# [The problem]
With pictures left out, write out exactly every line from the start of the data through the one that contains "More precisely, A".

# [Input for this task]
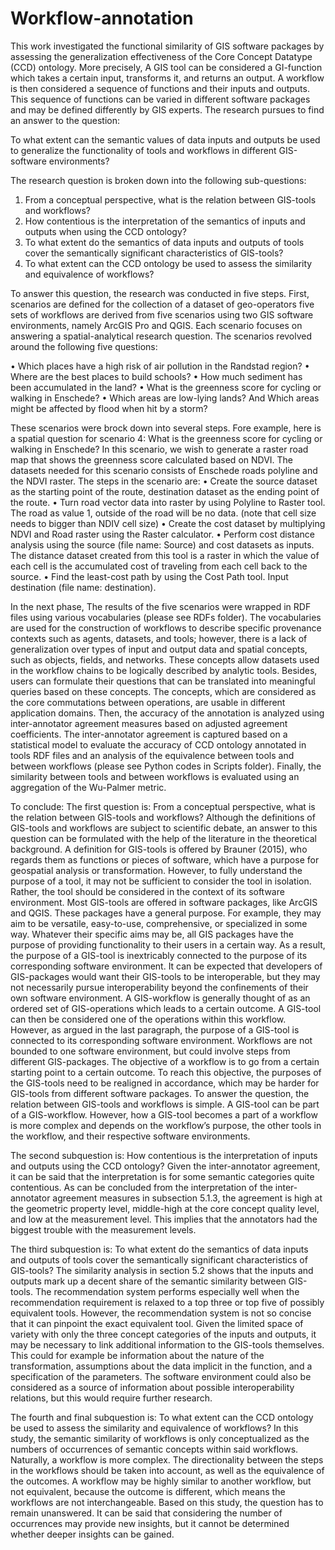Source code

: # Workflow-annotation
This work investigated the functional similarity of GIS software packages by assessing the generalization effectiveness of the Core Concept Datatype (CCD) ontology.
More precisely, A GIS tool can be considered a GI-function which takes a certain input, transforms it, and returns an output. A workflow is then considered a sequence
of functions and their inputs and outputs. This sequence of functions can be varied in different software packages and may be defined differently by GIS experts.
The research pursues to find an answer to the question:

To what extent can the semantic values of data inputs and outputs be used to generalize the functionality of tools and workflows in different GIS-software environments?

The research question is broken down into the following sub-questions:

1)	From a conceptual perspective, what is the relation between GIS-tools and workflows? 
2)	How contentious is the interpretation of the semantics of inputs and outputs when using the CCD ontology?
3)	To what extent do the semantics of data inputs and outputs of tools cover the semantically significant characteristics of GIS-tools? 
4)	To what extent can the CCD ontology be used to assess the similarity and equivalence of workflows?


To answer this question, the research was conducted in five steps. First, scenarios are defined for the collection of a dataset of geo-operators five sets of workflows are
derived from five scenarios using two GIS software environments, namely ArcGIS Pro and QGIS. Each scenario focuses on answering a spatial-analytical research question. The
scenarios revolved around the following five questions:

•	Which places have a high risk of air pollution in the Randstad region?
•	Where are the best places to build schools?
•	How much sediment has been accumulated in the land?
•	What is the greenness score for cycling or walking in Enschede?
•	Which areas are low-lying lands? And Which areas might be affected by flood when hit by a storm?

These scenarios were brock down into several steps. Fore example, here is a spatial question for scenario 4:
What is the greenness score for cycling or walking in Enschede?
In this scenario, we wish to generate a raster road map that shows the greenness score calculated based on NDVI. The datasets needed for this scenario consists
of Enschede roads polyline and the NDVI raster. The steps in the scenario are:
•	Create the source dataset as the starting point of the route, destination dataset as the ending point of the route.
•	Turn road vector data into raster by using Polyline to Raster tool. The road as value 1, outside of the road will be no data. (note that cell size needs to bigger
than NDIV cell size)
•	Create the cost dataset by multiplying NDVI and Road raster using the Raster calculator.
•	Perform cost distance analysis using the source (file name: Source) and cost datasets as inputs. The distance dataset created from this tool is a raster in which
the value of each cell is the accumulated cost of traveling from each cell back to the source.
•	Find the least-cost path by using the Cost Path tool. Input destination (file name: destination).

In the next phase, The results of the five scenarios were wrapped in RDF files using various vocabularies (please see RDFs folder). The vocabularies are used for the construction
of workflows to describe specific provenance contexts such as agents, datasets, and tools; however, there is a lack of generalization over types of input and output data and
spatial concepts, such as objects, fields, and networks. These concepts allow datasets used in the workflow chains to be logically described by analytic tools. Besides, users 
can formulate their questions that can be translated into meaningful queries based on these concepts. The concepts, which are considered as the core commutations between operations,
are usable in different application domains. Then, the accuracy of the annotation is analyzed using inter-annotator agreement measures based on adjusted agreement coefficients. 
The inter-annotator agreement is captured based on a statistical model to evaluate the accuracy of CCD ontology annotated in tools RDF files and an analysis of the equivalence
between tools and between workflows (please see Python codes in Scripts folder). Finally, the similarity between tools and between workflows is evaluated using an aggregation of
the Wu-Palmer metric.

To conclude:
The first question is: From a conceptual perspective, what is the relation between GIS-tools and workflows? Although the definitions of GIS-tools and workflows are subject to
scientific debate, an answer to this question can be formulated with the help of the literature in the theoretical background. A definition for GIS-tools is offered by Brauner
(2015), who regards them as functions or pieces of software, which have a purpose for geospatial analysis or transformation. However, to fully understand the purpose of a tool,
it may not be sufficient to consider the tool in isolation. Rather, the tool should be considered in the context of its software environment. Most GIS-tools are offered in
software packages, like ArcGIS and QGIS. These packages have a general purpose. For example, they may aim to be versatile, easy-to-use, comprehensive, or specialized in some way.
Whatever their specific aims may be, all GIS packages have the purpose of providing functionality to their users in a certain way. As a result, the purpose of a GIS-tool is 
inextricably connected to the purpose of its corresponding software environment. It can be expected that developers of GIS-packages would want their GIS-tools to be
interoperable, but they may not necessarily pursue interoperability beyond the confinements of their own software environment. 
A GIS-workflow is generally thought of as an ordered set of GIS-operations which leads to a certain outcome. A GIS-tool can then be considered one of the operations within this 
workflow. However, as argued in the last paragraph, the purpose of a GIS-tool is connected to its corresponding software environment. Workflows are not bounded to one software 
environment, but could involve steps from different GIS-packages. The objective of a workflow is to go from a certain starting point to a certain outcome. To reach this 
objective, the purposes of the GIS-tools need to be realigned in accordance, which may be harder for GIS-tools from different software packages. To answer the question, the 
relation between GIS-tools and workflows is simple. A GIS-tool can be part of a GIS-workflow. However, how a GIS-tool becomes a part of a workflow is more complex and depends on
the workflow’s purpose, the other tools in the workflow, and their respective software environments.

The second subquestion is: How contentious is the interpretation of inputs and outputs using the CCD ontology? Given the inter-annotator agreement, it can be said that the 
interpretation is for some semantic categories quite contentious. As can be concluded from the interpretation of the inter-annotator agreement measures in subsection 5.1.3, 
the agreement is high at the geometric property level, middle-high at the core concept quality level, and low at the measurement level. This implies that the annotators had 
the biggest trouble with the measurement levels. 

The third subquestion is: To what extent do the semantics of data inputs and outputs of tools cover the semantically significant characteristics of GIS-tools? The similarity 
analysis in section 5.2 shows that the inputs and outputs mark up a decent share of the semantic similarity between GIS-tools. The recommendation system performs especially 
well when the recommendation requirement is relaxed to a top three or top five of possibly equivalent tools. However, the recommendation system is not so concise that it can 
pinpoint the exact equivalent tool. Given the limited space of variety with only the three concept categories of the inputs and outputs, it may be necessary to link additional 
information to the GIS-tools themselves. This could for example be information about the nature of the transformation, assumptions about the data implicit in the function, and 
a specification of the parameters. The software environment could also be considered as a source of information about possible interoperability relations, but this would require
further research.

The fourth and final subquestion is: To what extent can the CCD ontology be used to assess the similarity and equivalence of workflows? In this study, the semantic similarity of
workflows is only conceptualized as the numbers of occurrences of semantic concepts within said workflows. Naturally, a workflow is more complex. The directionality between the
steps in the workflows should be taken into account, as well as the equivalence of the outcomes. A workflow may be highly similar to another workflow, but not equivalent, 
because the outcome is different, which means the workflows are not interchangeable. Based on this study, the question has to remain unanswered. It can be said that considering 
the number of occurrences may provide new insights, but it cannot be determined whether deeper insights can be gained. 
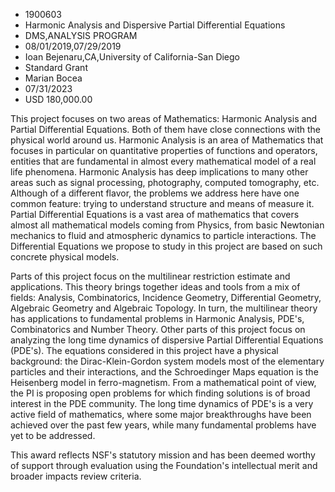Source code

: 
* 1900603
* Harmonic Analysis and Dispersive Partial Differential Equations
* DMS,ANALYSIS PROGRAM
* 08/01/2019,07/29/2019
* Ioan Bejenaru,CA,University of California-San Diego
* Standard Grant
* Marian Bocea
* 07/31/2023
* USD 180,000.00

This project focuses on two areas of Mathematics: Harmonic Analysis and Partial
Differential Equations. Both of them have close connections with the physical
world around us. Harmonic Analysis is an area of Mathematics that focuses in
particular on quantitative properties of functions and operators, entities that
are fundamental in almost every mathematical model of a real life phenomena.
Harmonic Analysis has deep implications to many other areas such as signal
processing, photography, computed tomography, etc. Although of a different
flavor, the problems we address here have one common feature: trying to
understand structure and means of measure it. Partial Differential Equations is
a vast area of mathematics that covers almost all mathematical models coming
from Physics, from basic Newtonian mechanics to fluid and atmospheric dynamics
to particle interactions. The Differential Equations we propose to study in this
project are based on such concrete physical models.

Parts of this project focus on the multilinear restriction estimate and
applications. This theory brings together ideas and tools from a mix of fields:
Analysis, Combinatorics, Incidence Geometry, Differential Geometry, Algebraic
Geometry and Algebraic Topology. In turn, the multilinear theory has
applications to fundamental problems in Harmonic Analysis, PDE's, Combinatorics
and Number Theory. Other parts of this project focus on analyzing the long time
dynamics of dispersive Partial Differential Equations (PDE's). The equations
considered in this project have a physical background: the Dirac-Klein-Gordon
system models most of the elementary particles and their interactions, and the
Schroedinger Maps equation is the Heisenberg model in ferro-magnetism. From a
mathematical point of view, the PI is proposing open problems for which finding
solutions is of broad interest in the PDE community. The long time dynamics of
PDE's is a very active field of mathematics, where some major breakthroughs have
been achieved over the past few years, while many fundamental problems have yet
to be addressed.

This award reflects NSF's statutory mission and has been deemed worthy of
support through evaluation using the Foundation's intellectual merit and broader
impacts review criteria.
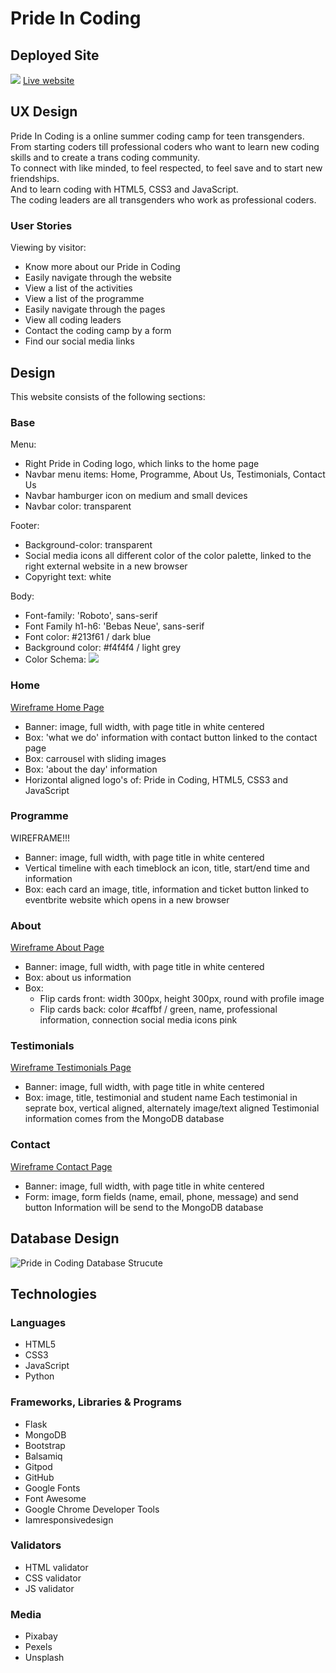 # Pride In Coding

## Deployed Site
![](design-resources/wireframes/website.JPG)
[Live website](https://pride-in-coding.herokuapp.com/)

## UX Design

Pride In Coding is a online summer coding camp for teen transgenders. <br>
From starting coders till professional coders who want to learn new coding skills and to create a trans coding community.<br>
To connect with like minded, to feel respected, to feel save and to start new friendships. <br>
And to learn coding with HTML5, CSS3 and JavaScript.<br>
The coding leaders are all transgenders who work as professional coders.

### User Stories
Viewing by visitor:
- Know more about our Pride in Coding
- Easily navigate through the website
- View a list of the activities 
- View a list of the programme
- Easily navigate through the pages
- View all coding leaders
- Contact the coding camp by a form
- Find our social media links

## Design
This website consists of the following sections:

### Base
Menu:
- Right Pride in Coding logo, which links to the home page
- Navbar menu items: Home, Programme, About Us, Testimonials, Contact Us
- Navbar hamburger icon on medium and small devices
- Navbar color: transparent

Footer: 
- Background-color: transparent
- Social media icons all different color of the color palette, linked to the right external website in a new browser
- Copyright text: white

Body: 
- Font-family: 'Roboto', sans-serif
- Font Family h1-h6: 'Bebas Neue', sans-serif
- Font color: #213f61 / dark blue
- Background color: #f4f4f4 / light grey
- Color Schema:
![](design-resources/wireframes/colour_palette.png)

### Home 
[Wireframe Home Page](design-resources/wireframes/Homepage-wireframe.png)
- Banner: image, full width, with page title in white centered
- Box: 'what we do' information with contact button linked to the contact page
- Box: carrousel with sliding images
- Box: 'about the day' information
- Horizontal aligned logo's of: Pride in Coding, HTML5, CSS3 and JavaScript

### Programme
WIREFRAME!!!
- Banner: image, full width, with page title in white centered
- Vertical timeline with each timeblock an icon, title, start/end time and information
- Box: each card an image, title, information and ticket button linked to eventbrite website which opens in a new browser

### About
[Wireframe About Page](design-resources/wireframes/about-wireframe.JPG)
- Banner: image, full width, with page title in white centered
- Box: about us information
- Box: 
    - Flip cards front: width 300px, height 300px, round with profile image
    - Flip cards back: color #caffbf / green, name, professional information, connection social media icons pink

### Testimonials
[Wireframe Testimonials Page](design-resources/wireframes/testimonials-wireframe.png)
- Banner: image, full width, with page title in white centered
- Box: image, title, testimonial and student name
Each testimonial in seprate box, vertical aligned, alternately image/text aligned
Testimonial information comes from the MongoDB database

### Contact
[Wireframe Contact Page](design-resources/wireframes/contact-wireframe.JPG)
- Banner: image, full width, with page title in white centered
- Form: image, form fields (name, email, phone, message) and send button
Information will be send to the MongoDB database

## Database Design
![Pride in Coding Database Strucute](design-resources/database/pride-in-coding-dbdiagram.png)

## Technologies

### Languages
- HTML5
- CSS3
- JavaScript
- Python

### Frameworks, Libraries & Programs
- Flask
- MongoDB
- Bootstrap
- Balsamiq
- Gitpod
- GitHub
- Google Fonts
- Font Awesome
- Google Chrome Developer Tools
- Iamresponsivedesign

### Validators
- HTML validator
- CSS validator
- JS validator

### Media
- Pixabay
- Pexels 
- Unsplash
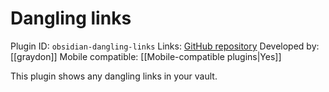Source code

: # Dangling links

Plugin ID: `obsidian-dangling-links`
Links: [GitHub repository](https://github.com/graydon/obsidian-dangling-links)
Developed by: [[graydon]]
Mobile compatible: [[Mobile-compatible plugins|Yes]]

This plugin shows any dangling links in your vault.
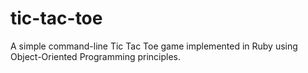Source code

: # tic-tac-toe
A simple command-line Tic Tac Toe game implemented in Ruby using Object-Oriented Programming principles.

# [Your solution]
Source code

: # Workflow-annotation
This work investigated the functional similarity of GIS software packages by assessing the generalization effectiveness of the Core Concept Datatype (CCD) ontology.
More precisely, A GIS tool can be considered a GI-function which takes a certain input, transforms it, and returns an output. A workflow is then considered a sequence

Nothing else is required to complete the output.